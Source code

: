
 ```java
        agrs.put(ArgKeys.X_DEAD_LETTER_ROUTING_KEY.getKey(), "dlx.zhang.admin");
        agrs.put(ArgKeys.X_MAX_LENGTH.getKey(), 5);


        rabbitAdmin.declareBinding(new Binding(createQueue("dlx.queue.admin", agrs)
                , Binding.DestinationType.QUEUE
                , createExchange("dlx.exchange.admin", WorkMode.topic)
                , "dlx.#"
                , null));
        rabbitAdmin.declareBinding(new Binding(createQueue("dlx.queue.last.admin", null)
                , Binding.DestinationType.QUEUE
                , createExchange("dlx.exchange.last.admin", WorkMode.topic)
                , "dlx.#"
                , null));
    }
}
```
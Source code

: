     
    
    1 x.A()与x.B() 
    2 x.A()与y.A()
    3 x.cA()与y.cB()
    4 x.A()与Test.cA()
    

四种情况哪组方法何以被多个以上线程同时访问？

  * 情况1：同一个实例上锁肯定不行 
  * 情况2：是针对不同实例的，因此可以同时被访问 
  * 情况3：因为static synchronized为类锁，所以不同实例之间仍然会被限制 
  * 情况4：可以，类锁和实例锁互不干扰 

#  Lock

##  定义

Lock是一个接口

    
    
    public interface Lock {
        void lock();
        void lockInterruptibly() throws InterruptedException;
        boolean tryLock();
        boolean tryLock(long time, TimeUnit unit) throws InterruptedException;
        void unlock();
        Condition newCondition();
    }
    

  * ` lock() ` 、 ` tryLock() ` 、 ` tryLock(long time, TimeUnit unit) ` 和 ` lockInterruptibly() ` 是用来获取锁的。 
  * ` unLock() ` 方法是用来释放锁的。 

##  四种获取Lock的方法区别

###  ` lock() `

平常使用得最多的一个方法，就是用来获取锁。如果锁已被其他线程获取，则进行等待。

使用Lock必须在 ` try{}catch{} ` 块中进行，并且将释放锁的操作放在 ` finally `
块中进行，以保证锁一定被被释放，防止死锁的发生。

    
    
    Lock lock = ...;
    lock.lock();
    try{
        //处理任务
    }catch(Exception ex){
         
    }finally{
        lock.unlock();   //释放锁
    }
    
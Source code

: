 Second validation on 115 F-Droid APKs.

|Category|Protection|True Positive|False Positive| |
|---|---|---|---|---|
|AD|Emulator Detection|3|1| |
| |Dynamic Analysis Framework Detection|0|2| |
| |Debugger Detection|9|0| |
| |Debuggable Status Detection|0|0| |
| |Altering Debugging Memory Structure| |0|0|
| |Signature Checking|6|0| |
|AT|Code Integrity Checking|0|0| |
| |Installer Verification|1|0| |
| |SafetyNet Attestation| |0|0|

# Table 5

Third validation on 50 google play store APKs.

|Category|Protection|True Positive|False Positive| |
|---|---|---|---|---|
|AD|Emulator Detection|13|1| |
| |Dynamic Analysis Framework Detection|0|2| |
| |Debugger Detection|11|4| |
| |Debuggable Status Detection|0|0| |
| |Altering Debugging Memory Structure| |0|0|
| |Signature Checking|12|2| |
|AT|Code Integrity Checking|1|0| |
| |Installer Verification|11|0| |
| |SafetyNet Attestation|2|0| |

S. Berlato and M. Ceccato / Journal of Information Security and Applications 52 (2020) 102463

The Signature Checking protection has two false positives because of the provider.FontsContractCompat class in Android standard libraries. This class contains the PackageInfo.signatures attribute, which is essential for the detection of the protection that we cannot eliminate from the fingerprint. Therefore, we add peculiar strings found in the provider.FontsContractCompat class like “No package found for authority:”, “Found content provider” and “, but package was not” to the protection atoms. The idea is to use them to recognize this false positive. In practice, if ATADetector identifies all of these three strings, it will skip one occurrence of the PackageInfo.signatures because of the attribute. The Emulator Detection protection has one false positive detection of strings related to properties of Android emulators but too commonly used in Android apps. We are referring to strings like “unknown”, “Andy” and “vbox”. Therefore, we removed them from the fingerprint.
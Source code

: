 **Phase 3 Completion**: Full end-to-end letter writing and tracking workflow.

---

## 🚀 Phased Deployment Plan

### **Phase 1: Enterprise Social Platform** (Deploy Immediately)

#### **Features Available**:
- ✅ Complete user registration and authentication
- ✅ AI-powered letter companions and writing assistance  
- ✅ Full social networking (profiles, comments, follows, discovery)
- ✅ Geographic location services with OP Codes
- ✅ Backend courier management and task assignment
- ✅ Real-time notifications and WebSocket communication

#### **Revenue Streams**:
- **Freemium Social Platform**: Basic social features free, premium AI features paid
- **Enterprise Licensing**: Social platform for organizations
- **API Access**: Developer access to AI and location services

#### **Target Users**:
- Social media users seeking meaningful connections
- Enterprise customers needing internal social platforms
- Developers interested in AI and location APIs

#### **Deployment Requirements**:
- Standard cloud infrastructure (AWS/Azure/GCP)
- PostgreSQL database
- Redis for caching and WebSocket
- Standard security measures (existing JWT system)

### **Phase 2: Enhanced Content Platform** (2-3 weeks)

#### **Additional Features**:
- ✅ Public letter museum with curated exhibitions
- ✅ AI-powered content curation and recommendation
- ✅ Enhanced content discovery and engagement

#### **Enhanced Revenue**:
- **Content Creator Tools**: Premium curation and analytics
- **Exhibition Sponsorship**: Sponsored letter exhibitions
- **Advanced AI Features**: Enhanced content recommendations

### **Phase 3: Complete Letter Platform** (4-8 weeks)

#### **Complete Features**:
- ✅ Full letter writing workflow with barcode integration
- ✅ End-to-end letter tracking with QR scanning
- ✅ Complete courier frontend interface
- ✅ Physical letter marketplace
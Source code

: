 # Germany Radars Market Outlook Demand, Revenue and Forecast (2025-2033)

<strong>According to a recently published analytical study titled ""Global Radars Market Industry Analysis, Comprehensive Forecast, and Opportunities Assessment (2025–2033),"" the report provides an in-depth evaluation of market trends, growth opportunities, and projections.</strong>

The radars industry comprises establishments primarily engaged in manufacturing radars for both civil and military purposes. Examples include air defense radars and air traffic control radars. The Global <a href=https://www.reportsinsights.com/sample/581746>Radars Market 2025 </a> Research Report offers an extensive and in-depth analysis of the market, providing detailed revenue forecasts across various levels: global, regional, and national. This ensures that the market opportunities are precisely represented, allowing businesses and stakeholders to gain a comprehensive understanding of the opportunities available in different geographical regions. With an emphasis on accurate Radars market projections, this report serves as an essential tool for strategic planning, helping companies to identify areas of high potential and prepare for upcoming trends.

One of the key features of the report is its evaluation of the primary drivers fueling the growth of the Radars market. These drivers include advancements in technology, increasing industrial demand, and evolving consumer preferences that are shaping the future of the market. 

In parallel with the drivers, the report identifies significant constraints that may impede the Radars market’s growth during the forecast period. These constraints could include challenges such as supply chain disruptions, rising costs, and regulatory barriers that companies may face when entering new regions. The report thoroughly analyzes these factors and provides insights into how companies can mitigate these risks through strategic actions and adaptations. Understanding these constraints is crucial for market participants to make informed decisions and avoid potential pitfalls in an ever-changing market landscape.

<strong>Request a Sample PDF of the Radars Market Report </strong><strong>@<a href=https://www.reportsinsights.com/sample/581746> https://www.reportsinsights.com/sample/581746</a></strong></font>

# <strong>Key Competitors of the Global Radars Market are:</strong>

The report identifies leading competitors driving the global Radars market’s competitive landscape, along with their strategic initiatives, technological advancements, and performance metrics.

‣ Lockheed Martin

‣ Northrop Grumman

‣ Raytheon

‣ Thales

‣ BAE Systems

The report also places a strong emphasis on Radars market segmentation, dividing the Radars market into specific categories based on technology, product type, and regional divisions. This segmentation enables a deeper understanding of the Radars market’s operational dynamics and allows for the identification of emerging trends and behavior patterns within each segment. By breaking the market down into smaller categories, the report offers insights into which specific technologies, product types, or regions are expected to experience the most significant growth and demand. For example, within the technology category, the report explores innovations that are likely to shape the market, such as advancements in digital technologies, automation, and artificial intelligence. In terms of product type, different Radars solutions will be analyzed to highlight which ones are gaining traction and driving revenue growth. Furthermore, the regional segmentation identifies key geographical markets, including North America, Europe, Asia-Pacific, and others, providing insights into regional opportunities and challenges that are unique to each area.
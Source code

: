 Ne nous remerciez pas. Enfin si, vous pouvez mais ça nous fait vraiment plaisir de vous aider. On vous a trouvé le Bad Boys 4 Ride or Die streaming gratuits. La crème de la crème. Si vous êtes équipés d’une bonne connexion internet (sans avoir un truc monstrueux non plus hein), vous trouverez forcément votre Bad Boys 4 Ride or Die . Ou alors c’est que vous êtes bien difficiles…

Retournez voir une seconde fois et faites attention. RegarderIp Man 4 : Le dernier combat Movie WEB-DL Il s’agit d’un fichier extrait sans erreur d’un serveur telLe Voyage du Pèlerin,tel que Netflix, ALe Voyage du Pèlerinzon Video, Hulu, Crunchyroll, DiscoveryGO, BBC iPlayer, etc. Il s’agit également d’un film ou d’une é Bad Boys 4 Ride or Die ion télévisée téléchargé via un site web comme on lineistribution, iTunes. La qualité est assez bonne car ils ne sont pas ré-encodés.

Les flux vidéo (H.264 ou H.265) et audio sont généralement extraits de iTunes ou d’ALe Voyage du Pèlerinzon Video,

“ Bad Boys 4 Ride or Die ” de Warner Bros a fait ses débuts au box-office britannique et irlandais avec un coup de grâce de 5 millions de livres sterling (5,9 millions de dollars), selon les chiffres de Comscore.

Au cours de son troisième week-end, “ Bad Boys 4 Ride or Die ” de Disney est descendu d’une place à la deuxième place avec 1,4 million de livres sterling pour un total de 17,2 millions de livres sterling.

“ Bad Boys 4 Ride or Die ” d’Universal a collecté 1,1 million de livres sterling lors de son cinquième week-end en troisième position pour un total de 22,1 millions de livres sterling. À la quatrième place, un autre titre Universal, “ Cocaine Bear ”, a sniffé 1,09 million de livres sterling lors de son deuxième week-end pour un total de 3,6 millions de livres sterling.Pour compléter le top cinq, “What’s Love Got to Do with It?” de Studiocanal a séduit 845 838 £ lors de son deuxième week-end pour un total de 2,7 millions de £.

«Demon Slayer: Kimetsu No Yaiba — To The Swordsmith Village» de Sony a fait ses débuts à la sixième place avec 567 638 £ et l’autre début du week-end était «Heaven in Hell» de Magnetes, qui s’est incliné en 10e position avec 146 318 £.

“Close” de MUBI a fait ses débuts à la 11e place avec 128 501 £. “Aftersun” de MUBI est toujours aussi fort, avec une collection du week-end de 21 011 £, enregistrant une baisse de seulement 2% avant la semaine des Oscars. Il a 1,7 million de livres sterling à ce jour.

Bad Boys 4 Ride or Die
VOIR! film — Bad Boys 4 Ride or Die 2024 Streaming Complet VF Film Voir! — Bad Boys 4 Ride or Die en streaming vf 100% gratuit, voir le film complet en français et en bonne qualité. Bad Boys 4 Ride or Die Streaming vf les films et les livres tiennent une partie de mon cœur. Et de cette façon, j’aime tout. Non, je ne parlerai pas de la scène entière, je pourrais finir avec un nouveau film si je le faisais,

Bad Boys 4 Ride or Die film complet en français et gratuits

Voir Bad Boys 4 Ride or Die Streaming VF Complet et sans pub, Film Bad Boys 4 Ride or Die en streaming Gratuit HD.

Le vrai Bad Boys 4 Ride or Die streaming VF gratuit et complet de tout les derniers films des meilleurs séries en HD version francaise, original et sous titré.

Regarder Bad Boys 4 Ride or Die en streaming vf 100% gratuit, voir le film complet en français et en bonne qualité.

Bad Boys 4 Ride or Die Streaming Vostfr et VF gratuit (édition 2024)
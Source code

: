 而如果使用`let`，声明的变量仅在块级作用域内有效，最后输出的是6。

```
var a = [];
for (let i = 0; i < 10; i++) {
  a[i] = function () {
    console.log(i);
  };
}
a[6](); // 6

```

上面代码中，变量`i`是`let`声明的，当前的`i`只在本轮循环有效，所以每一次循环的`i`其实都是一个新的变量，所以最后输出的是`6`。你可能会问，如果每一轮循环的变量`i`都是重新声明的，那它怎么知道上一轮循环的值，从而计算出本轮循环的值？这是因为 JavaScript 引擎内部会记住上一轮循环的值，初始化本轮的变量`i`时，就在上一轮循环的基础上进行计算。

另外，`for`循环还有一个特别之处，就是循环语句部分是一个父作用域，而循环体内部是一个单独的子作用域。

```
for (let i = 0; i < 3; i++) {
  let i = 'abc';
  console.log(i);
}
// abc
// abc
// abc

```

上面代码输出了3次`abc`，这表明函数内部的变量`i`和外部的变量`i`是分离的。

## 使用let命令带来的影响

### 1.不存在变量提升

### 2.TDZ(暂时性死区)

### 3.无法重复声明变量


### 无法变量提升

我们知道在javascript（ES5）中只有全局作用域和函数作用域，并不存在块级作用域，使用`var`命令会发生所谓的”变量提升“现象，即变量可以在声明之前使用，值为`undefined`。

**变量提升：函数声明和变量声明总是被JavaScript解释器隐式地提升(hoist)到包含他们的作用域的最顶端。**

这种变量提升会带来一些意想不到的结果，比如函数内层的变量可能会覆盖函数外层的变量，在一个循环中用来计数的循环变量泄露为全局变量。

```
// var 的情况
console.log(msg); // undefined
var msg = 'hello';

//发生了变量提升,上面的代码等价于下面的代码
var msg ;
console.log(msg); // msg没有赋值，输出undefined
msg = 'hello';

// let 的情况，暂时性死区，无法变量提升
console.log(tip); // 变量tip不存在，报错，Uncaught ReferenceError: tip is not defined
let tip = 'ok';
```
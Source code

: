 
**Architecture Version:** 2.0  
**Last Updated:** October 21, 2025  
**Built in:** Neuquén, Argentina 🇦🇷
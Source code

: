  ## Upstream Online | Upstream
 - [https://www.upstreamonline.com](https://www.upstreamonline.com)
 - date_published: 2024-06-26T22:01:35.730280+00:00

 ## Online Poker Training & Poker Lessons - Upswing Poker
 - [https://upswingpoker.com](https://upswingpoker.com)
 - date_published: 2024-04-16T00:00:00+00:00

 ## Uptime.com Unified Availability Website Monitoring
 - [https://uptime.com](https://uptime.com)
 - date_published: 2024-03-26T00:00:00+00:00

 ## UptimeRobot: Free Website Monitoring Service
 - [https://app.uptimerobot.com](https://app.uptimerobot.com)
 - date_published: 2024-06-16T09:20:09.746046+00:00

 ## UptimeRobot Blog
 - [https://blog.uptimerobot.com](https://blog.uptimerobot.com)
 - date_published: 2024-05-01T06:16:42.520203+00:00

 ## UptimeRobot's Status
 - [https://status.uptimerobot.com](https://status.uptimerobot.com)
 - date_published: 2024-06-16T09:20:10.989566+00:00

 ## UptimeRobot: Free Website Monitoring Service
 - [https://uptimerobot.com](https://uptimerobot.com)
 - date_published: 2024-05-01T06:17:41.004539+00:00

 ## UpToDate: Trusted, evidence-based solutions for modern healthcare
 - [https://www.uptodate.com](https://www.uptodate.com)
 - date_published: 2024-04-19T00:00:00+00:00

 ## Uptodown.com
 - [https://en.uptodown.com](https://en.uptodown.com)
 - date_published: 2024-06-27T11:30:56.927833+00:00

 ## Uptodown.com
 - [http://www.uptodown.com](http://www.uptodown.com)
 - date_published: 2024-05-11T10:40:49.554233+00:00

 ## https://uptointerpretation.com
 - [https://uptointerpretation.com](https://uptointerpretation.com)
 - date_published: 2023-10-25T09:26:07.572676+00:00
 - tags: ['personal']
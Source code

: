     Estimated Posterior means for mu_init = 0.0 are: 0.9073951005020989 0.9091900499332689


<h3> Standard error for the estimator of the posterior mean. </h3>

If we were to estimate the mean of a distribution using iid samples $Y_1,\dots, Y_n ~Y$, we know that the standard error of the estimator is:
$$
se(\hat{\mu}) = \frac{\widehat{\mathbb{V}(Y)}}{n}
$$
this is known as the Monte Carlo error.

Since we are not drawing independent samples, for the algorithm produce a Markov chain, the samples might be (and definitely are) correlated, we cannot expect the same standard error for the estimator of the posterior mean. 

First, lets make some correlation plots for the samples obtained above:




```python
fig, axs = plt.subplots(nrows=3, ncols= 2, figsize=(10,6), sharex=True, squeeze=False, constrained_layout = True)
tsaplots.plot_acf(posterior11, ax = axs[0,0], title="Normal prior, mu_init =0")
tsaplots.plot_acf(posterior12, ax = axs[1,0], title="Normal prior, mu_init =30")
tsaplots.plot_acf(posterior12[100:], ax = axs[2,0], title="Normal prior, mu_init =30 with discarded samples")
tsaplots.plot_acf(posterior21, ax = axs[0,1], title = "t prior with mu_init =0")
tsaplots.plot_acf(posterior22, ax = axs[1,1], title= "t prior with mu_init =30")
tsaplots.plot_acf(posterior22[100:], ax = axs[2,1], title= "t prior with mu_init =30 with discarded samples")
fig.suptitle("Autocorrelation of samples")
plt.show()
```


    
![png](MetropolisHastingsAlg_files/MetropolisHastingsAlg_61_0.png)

----

Directions: Scan the data above line by line. Please say how many lines hold the word "tsaplots", and give only that number.

Answer below: 6